● **Work request**: Wherever the word "reales" shows up in the data, report the line it sits in.
- - - - -
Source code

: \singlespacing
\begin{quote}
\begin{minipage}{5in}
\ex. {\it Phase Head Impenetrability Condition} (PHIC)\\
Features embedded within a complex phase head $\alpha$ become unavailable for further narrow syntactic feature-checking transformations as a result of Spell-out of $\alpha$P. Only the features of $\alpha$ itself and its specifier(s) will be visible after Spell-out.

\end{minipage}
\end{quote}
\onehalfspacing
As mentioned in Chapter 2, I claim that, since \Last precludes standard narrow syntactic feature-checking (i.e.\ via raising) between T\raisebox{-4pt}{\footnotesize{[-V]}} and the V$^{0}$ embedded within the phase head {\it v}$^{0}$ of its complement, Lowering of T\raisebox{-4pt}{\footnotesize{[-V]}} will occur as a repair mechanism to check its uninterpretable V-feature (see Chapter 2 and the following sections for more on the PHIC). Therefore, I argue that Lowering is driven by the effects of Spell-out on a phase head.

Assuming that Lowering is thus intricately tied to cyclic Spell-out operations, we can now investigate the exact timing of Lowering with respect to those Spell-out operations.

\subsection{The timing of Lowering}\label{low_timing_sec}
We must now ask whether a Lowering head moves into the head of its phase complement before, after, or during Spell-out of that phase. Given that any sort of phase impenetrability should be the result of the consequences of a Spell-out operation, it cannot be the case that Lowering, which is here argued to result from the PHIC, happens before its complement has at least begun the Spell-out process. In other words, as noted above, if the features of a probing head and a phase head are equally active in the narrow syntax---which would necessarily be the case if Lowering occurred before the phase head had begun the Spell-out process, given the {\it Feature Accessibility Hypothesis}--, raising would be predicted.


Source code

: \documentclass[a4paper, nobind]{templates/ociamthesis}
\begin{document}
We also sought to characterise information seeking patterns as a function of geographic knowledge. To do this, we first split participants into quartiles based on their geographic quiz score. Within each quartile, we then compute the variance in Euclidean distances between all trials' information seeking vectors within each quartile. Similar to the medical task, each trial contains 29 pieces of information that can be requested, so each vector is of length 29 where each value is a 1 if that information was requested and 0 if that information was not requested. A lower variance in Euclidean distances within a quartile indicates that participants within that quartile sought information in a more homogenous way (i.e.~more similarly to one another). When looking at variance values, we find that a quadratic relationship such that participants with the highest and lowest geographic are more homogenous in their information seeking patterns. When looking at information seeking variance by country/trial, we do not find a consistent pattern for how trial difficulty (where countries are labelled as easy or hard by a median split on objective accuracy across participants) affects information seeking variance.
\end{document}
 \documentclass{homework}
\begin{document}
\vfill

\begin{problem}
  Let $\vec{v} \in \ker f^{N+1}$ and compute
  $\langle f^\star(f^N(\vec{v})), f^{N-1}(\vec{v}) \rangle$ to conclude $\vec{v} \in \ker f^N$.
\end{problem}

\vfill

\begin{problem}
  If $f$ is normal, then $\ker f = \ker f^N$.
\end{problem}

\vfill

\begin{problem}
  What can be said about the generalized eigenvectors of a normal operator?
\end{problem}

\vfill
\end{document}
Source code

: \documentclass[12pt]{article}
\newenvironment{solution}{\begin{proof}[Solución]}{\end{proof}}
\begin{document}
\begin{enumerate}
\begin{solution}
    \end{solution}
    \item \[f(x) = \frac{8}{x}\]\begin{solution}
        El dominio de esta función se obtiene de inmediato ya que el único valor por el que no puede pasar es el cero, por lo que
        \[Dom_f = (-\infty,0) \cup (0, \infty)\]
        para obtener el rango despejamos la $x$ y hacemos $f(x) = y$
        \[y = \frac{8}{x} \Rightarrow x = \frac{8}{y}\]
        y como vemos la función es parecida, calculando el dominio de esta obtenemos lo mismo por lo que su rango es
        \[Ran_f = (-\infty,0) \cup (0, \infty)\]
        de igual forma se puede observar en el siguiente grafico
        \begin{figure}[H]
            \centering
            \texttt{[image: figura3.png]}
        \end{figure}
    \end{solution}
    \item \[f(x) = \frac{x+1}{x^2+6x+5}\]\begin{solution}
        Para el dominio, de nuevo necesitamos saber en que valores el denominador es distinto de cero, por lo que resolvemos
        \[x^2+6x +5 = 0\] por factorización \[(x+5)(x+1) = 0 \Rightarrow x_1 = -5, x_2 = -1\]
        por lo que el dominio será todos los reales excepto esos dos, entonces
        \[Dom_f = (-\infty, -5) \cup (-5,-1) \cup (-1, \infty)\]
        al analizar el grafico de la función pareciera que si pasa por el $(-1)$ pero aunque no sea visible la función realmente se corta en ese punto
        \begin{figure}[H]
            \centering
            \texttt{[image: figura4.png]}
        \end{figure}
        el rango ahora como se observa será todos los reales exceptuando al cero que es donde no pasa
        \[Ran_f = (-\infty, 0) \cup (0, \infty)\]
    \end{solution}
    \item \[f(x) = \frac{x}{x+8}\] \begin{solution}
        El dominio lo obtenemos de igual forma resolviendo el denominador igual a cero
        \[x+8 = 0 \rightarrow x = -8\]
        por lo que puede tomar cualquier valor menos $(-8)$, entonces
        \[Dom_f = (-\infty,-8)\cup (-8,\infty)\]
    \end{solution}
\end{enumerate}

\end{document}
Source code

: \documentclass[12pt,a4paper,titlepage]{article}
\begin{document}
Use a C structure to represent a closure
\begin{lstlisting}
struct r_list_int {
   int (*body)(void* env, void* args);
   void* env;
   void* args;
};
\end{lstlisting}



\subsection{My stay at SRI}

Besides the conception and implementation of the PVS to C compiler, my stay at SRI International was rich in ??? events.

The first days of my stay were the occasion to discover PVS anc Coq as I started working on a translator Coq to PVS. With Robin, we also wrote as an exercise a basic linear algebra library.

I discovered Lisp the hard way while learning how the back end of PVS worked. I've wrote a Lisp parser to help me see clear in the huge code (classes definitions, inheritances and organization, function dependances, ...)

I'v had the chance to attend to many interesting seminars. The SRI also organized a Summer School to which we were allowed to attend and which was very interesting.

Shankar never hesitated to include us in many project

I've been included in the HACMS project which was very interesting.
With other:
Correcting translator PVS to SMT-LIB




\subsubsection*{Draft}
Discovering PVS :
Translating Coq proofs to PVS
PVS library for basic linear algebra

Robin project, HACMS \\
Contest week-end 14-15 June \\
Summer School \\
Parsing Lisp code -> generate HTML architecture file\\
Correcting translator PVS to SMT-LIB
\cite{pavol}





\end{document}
- - - - -
● **Worked solution**:
        por lo que el dominio será todos los reales excepto esos dos, entonces
        el rango ahora como se observa será todos los reales exceptuando al cero que es donde no pasa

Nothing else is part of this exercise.